- Opening Delimiter -

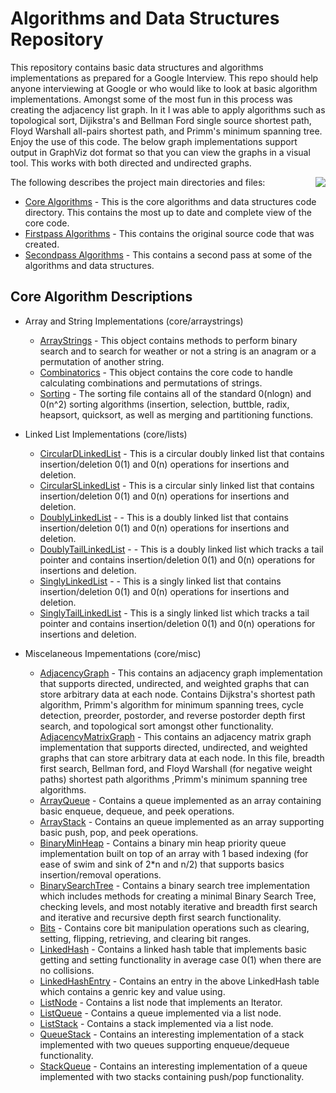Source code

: # Algorithms and Data Structures Repository
This repository contains basic data structures and algorithms implementations as prepared for a Google Interview. This repo should help anyone interviewing at Google or who would like to look at basic algorithm implementations. Amongst some of the most fun in this process was creating the adjacency list graph. In it I was able to apply algorithms such as topological sort, Dijikstra's and Bellman Ford single source shortest path, Floyd Warshall all-pairs shortest path, and Primm's minimum spanning tree. Enjoy the use of this code. The below graph implementations support output in GraphViz dot format so that you can view the graphs in a visual tool. This works with both directed and undirected graphs.

<img style="float: right" src="https://chart.googleapis.com/chart?chl=digraph+AdjListGraph+%7B%0D%0A%09dolphin+-%3E+indeliberate+%5Blabel%3D2%5D%3B%0D%0A%09stood+-%3E+executioner+%5Blabel%3D14%5D%3B%0D%0A%09riddance+-%3E+fullcolored+%5Blabel%3D2%5D%3B%0D%0A%09riddance+-%3E+faucet+%5Blabel%3D21%5D%3B%0D%0A%09faucet+-%3E+dolphin+%5Blabel%3D49%5D%3B%0D%0A%09faucet+-%3E+betrothal+%5Blabel%3D36%5D%3B%0D%0A%09executioner+-%3E+fullcolored+%5Blabel%3D49%5D%3B%0D%0A%09heliograph+-%3E+riddance+%5Blabel%3D9%5D%3B%0D%0A%09unexpected+-%3E+stood+%5Blabel%3D22%5D%3B%0D%0A%09unexpected+-%3E+dissident+%5Blabel%3D29%5D%3B%0D%0A%09gel+-%3E+betrothal+%5Blabel%3D4%5D%3B%0D%0A%09betrothal+-%3E+dolphin+%5Blabel%3D46%5D%3B%0D%0A%09betrothal+-%3E+executioner+%5Blabel%3D2%5D%3B%0D%0A%09betrothal+-%3E+heliograph+%5Blabel%3D3%5D%3B%0D%0A%09betrothal+-%3E+unexpected+%5Blabel%3D31%5D%3B&cht=gv">


The following describes the project main directories and files:
* [Core Algorithms](https://github.com/jhansensd/jhansen-public/tree/master/algorithms/core) - This is the core algorithms and data structures code directory. This contains the most up to date and complete view of the core code.
* [Firstpass Algorithms](https://github.com/jhansensd/jhansen-public/tree/master/algorithms/firstpass) - This contains the original source code that was created.
* [Secondpass Algorithms](https://github.com/jhansensd/jhansen-public/tree/master/algorithms/secondpass) - This contains a second pass at some of the algorithms and data structures.

## Core Algorithm Descriptions
* Array and String Implementations (core/arraystrings)
  * [ArrayStrings](https://github.com/jhansensd/jhansen-public/blob/master/algorithms/core/arraystrings/ArrayStrings.java) - This object contains methods to perform binary search and to search for weather or not a string is an anagram or a permutation of another string.
  * [Combinatorics](https://github.com/jhansensd/jhansen-public/blob/master/algorithms/core/arraystrings/Combinatorics.java) - This object contains the core code to handle calculating combinations and permutations of strings.
  * [Sorting](https://github.com/jhansensd/jhansen-public/blob/master/algorithms/core/arraystrings/Sorting.java) - The sorting file contains all of the standard 0(nlogn) and 0(n^2) sorting algorithms (insertion, selection, buttble, radix, heapsort, quicksort, as well as merging and partitioning functions.

* Linked List Implementations (core/lists)
  * [CircularDLinkedList](https://github.com/jhansensd/jhansen-public/blob/master/algorithms/core/lists/CircularDLinkedList.java) - This is a circular doubly linked list that contains insertion/deletion 0(1) and 0(n) operations for insertions and deletion.
  * [CircularSLinkedList](https://github.com/jhansensd/jhansen-public/blob/master/algorithms/core/lists/CircularSLinkedList.java) - This is a circular sinly linked list that contains insertion/deletion 0(1) and 0(n) operations for insertions and deletion.
  * [DoublyLinkedList](https://github.com/jhansensd/jhansen-public/blob/master/algorithms/core/lists/DoublyLinkedList.java) - - This is a doubly linked list that contains insertion/deletion 0(1) and 0(n) operations for insertions and deletion.
  * [DoublyTailLinkedList](https://github.com/jhansensd/jhansen-public/blob/master/algorithms/core/lists/DoublyTailLinkedList.java) - - This is a doubly linked list which tracks a tail pointer and contains insertion/deletion 0(1) and 0(n) operations for insertions and deletion.
  * [SinglyLinkedList](https://github.com/jhansensd/jhansen-public/blob/master/algorithms/core/lists/SinglyLinkedList.java) - - This is a singly linked list that contains insertion/deletion 0(1) and 0(n) operations for insertions and deletion.
  * [SinglyTailLinkedList](https://github.com/jhansensd/jhansen-public/blob/master/algorithms/core/lists/SinglyTailLinkedList.java) - This is a singly linked list which tracks a tail pointer and contains insertion/deletion 0(1) and 0(n) operations for insertions and deletion.

* Miscelaneous Impementations (core/misc)
  * [AdjacencyGraph](https://github.com/jhansensd/jhansen-public/blob/master/algorithms/core/misc/AdjacencyGraph.java) - This contains an adjacency graph implementation that supports directed, undirected, and weighted graphs that can store arbitrary data at each node. Contains Dijkstra's shortest path algorithm, Primm's algorithm for minimum spanning trees, cycle detection, preorder, postorder, and reverse postorder depth first search, and topological sort amongst other functionality.
  [AdjacencyMatrixGraph](https://github.com/jhansensd/jhansen-public/blob/master/algorithms/core/misc/AdjacencyMatrixGraph.java) - This contains an adjacency matrix graph implementation that supports directed, undirected, and weighted graphs that can store arbitrary data at each node. In this file, breadth first search, Bellman ford, and Floyd Warshall (for negative weight paths) shortest path algorithms ,Primm's minimum spanning tree algorithms.
  * [ArrayQueue](https://github.com/jhansensd/jhansen-public/blob/master/algorithms/core/misc/ArrayQueue.java) - Contains a queue implemented as an array containing basic enqueue, dequeue, and peek operations.
  * [ArrayStack](https://github.com/jhansensd/jhansen-public/blob/master/algorithms/core/misc/ArrayStack.java) - Contains an queue implemented as an array supporting basic push, pop, and peek operations.
  * [BinaryMinHeap](https://github.com/jhansensd/jhansen-public/blob/master/algorithms/core/misc/BinaryMinHeap.java) - Contains a binary min heap priority queue implementation built on top of an array with 1 based indexing (for ease of swim and sink of 2*n and n/2) that supports basics insertion/removal operations.
  * [BinarySearchTree](https://github.com/jhansensd/jhansen-public/blob/master/algorithms/core/misc/BinarySearchTree.java) - Contains a binary search tree implementation which includes methods for creating a minimal Binary Search Tree, checking levels, and most notably iterative and breadth first search and iterative and recursive depth first search functionality.
  * [Bits](https://github.com/jhansensd/jhansen-public/blob/master/algorithms/core/misc/Bits.java) - Contains core bit manipulation operations such as clearing, setting, flipping, retrieving, and clearing bit ranges.
  * [LinkedHash](https://github.com/jhansensd/jhansen-public/blob/master/algorithms/core/misc/LinkedHash.java) - Contains a linked hash table that implements basic getting and setting functionality in average case 0(1) when there are no collisions.
  * [LinkedHashEntry](https://github.com/jhansensd/jhansen-public/blob/master/algorithms/core/misc/LinkedHashEntry.java) - Contains an entry in the above LinkedHash table which contains a genric key and value using.
  * [ListNode](https://github.com/jhansensd/jhansen-public/blob/master/algorithms/core/misc/ListNode.java) - Contains a list node that implements an Iterator.
  * [ListQueue](https://github.com/jhansensd/jhansen-public/blob/master/algorithms/core/misc/ListQueue.java) - Contains a queue implemented via a list node.
  * [ListStack](https://github.com/jhansensd/jhansen-public/blob/master/algorithms/core/misc/ListStack.java) - Contains a stack implemented via a list node.
  * [QueueStack](https://github.com/jhansensd/jhansen-public/blob/master/algorithms/core/misc/QueueStack.java) - Contains an interesting implementation of a stack implemented with two queues supporting enqueue/dequeue functionality.
  * [StackQueue](https://github.com/jhansensd/jhansen-public/blob/master/algorithms/core/misc/StackQueue.java) - Contains an interesting implementation of a queue implemented with two stacks containing push/pop functionality.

- Closing Delimiter -

** ABOUT THIS TASK **
Give back exactly the run of lines that opens the material above and ends at the line with "Data Structures Repository". Omit the pictures.

** ANSWER SECTION **
Source code

: # Algorithms and Data Structures Repository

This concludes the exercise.